On Mon, 13 Oct 2025 at 16:14, Etienne Chauchot <[email protected]> wrote:

> Hi Poorvank,
>
> Thanks for this proposition. I agree with the need and the general
> architecture.
>
> In Apache Beam project there was a similar test framework that allowed
> to run a complete pipeline in test with control on watermark (set the
> watermark of the source), processing time (change clock time), wait for
> pipeline finish and then do some assertions on the output stream.
>
> Here are the pointers to the different classes to take some inspiration
> from:
>
> -
>
> https://github.com/apache/beam/blob/master/sdks/java/core/src/main/java/org/apache/beam/sdk/testing/TestPipeline.java
>
> -
>
> https://github.com/apache/beam/blob/master/sdks/java/core/src/main/java/org/apache/beam/sdk/testing/TestStream.java
>
> -
>
> https://github.com/apache/beam/blob/master/sdks/java/core/src/main/java/org/apache/beam/sdk/testing/PAssert.java
>
> Best
>
> Etienne
>
> Le 07/10/2025 à 05:57, Poorvank Bhatia a écrit :
> > Hi Samrat,
> >
> > Thanks for the review.

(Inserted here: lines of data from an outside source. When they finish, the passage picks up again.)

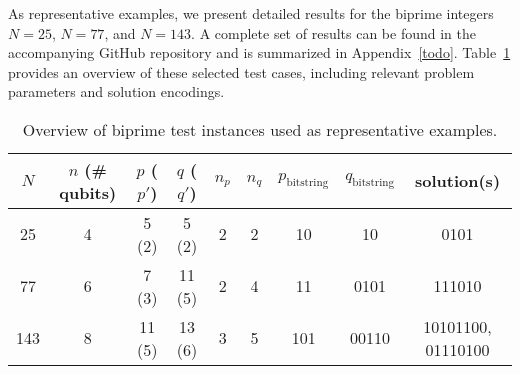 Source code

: As representative examples, we present detailed results for the biprime integers $N = 25$, $N = 77$,
and $N = 143$. A complete set of results can be found in the accompanying GitHub repository
and is summarized in Appendix~\ref{todo}. Table~\ref{tab:instances_overview} provides an overview of
these selected test cases, including relevant problem parameters and solution encodings.
\begin{table}[h]
    \centering
    \begin{tabular}{@{}ccccccccc@{}}
        \toprule
        $N$ & $n$ (\# qubits) & $p$ ($p'$) & $q$ ($q'$) & $n_p$ & $n_q$ & $p_\mathrm{bitstring}$ & $q_\mathrm{bitstring}$ & solution(s) \\
        \midrule
        25  & 4          & 5 (2)      & 5 (2)      & 2     & 2     & 10                     & 10                     & 0101                  \\
        77  & 6          & 7 (3)      & 11 (5)     & 2     & 4     & 11                     & 0101                   & 111010                \\
        143 & 8          & 11 (5)     & 13 (6)     & 3     & 5     & 101                    & 00110                  & 10101100, 01110100    \\
        \bottomrule
    \end{tabular}
    \caption{Overview of biprime test instances used as representative examples.}
    \label{tab:instances_overview}
\end{table}

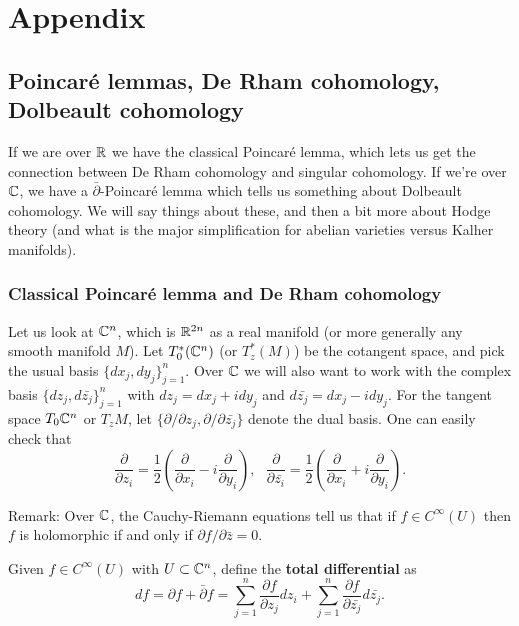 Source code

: 



\section{Appendix}\label{Chapters/appendix}

\subsection{Poincar\'{e} lemmas, De Rham cohomology, Dolbeault cohomology}

If we are over ${\mathbb R}$ we have the classical Poincar\'{e} lemma, which lets us get the connection between De Rham cohomology and singular cohomology. If we're over ${\mathbb C}$, we have a $\bar{\partial}$-Poincar\'{e} lemma which tells us something about Dolbeault cohomology. We will say things about these, and then a bit more about Hodge theory (and what is the major simplification for abelian varieties versus Kalher manifolds).

\subsubsection{Classical Poincar\'{e} lemma and De Rham cohomology} 
Let us look at ${\mathbb C}^n$, which is ${\mathbb R}^{2n}$ as a real manifold (or more generally any smooth manifold $M$). Let $T_0^*({\mathbb C}^n)$ (or $T_z^*(M)$) be the cotangent space, and pick the usual basis $\{dx_j,dy_j\}_{j=1}^n$. Over ${\mathbb C}$ we will also want to work with the complex basis $\{dz_j,d\bar{z_j}\}_{j=1}^n$ with $dz_j=dx_j+idy_j$ and $d\bar{z_j}=dx_j-idy_j$. For the tangent space $T_0 {\mathbb C}^n$ or $T_z M$, let $\{\partial/\partial z_j,\partial/\partial \bar{z_j}\}$ denote the dual basis. One can easily check that 
$$\frac{\partial}{\partial z_i}=\frac{1}{2}\left(\frac{\partial}{\partial x_i}-i\frac{\partial}{\partial y_i}\right),\ \ \ \frac{\partial}{\partial \bar{z_i}}=\frac{1}{2}\left(\frac{\partial}{\partial x_i}+i\frac{\partial}{\partial y_i}\right).$$

Remark: Over ${\mathbb C}$, the Cauchy-Riemann equations tell us that if $f\in C^\infty(U)$ then $f$ is holomorphic if and only if $\partial f/\partial \bar{z}=0$. 

Given $f\in C^\infty(U)$ with $U\subset {\mathbb C}^n$, define the \textbf{total differential} as 
$$df=\partial f+\bar{\partial}f=\sum_{j=1}^n \frac{\partial f}{\partial z_j}dz_i+\sum_{j=1}^n \frac{\partial f}{\partial \bar{z_j}}d\bar{z_j}.$$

Please find the responses inline below.
> >
> > 1. For complex stateful applications, verifying only the final output at
> >> the sink may not be sufficient. Sometimes, there is a need to validate
> the
> >> intermediate state being built up within operators to ensure
> correctness.
> >> Is there a mechanism to inspect and verify the contents of an operator's
> >> state?
> >
> >   IMO For fine-grained, deterministic validation of
> Value/List/Map/Broadcast
> > state and processing-time timers, the existing Operator/Function test
> > harnesses are the right tool
> >
> > A common pattern in many of the Flink jobs is the use of side outputs to
> >> route different types of data to different downstream processes. The
> >> singular *assertSink() *method appears to target only the main data
> stream.
> >> Can you consider extending the interface to allow tests to capture and
> >> assert data emitted to named side outputs?
> >> This could take the form of an assertion method like
> >> *assertSideOutput(OutputTag<T>
> >> tag, T... expected)*, enabling comprehensive testing of pipelines with
> side
> >> output logic. WDUT?
> >
> > Agreed. Can add first-class support for side outputs by
> > registering OutputTag<T>s and collecting them via a named buffer, e.g.:
> >
> >     -
> >
> >     Runner: withSideOutput(OutputTag<T> tag[, String name])
> >     -
> >
> >     Assertions: assertSideOutput(tag).receivedExactlyInAnyOrder(...)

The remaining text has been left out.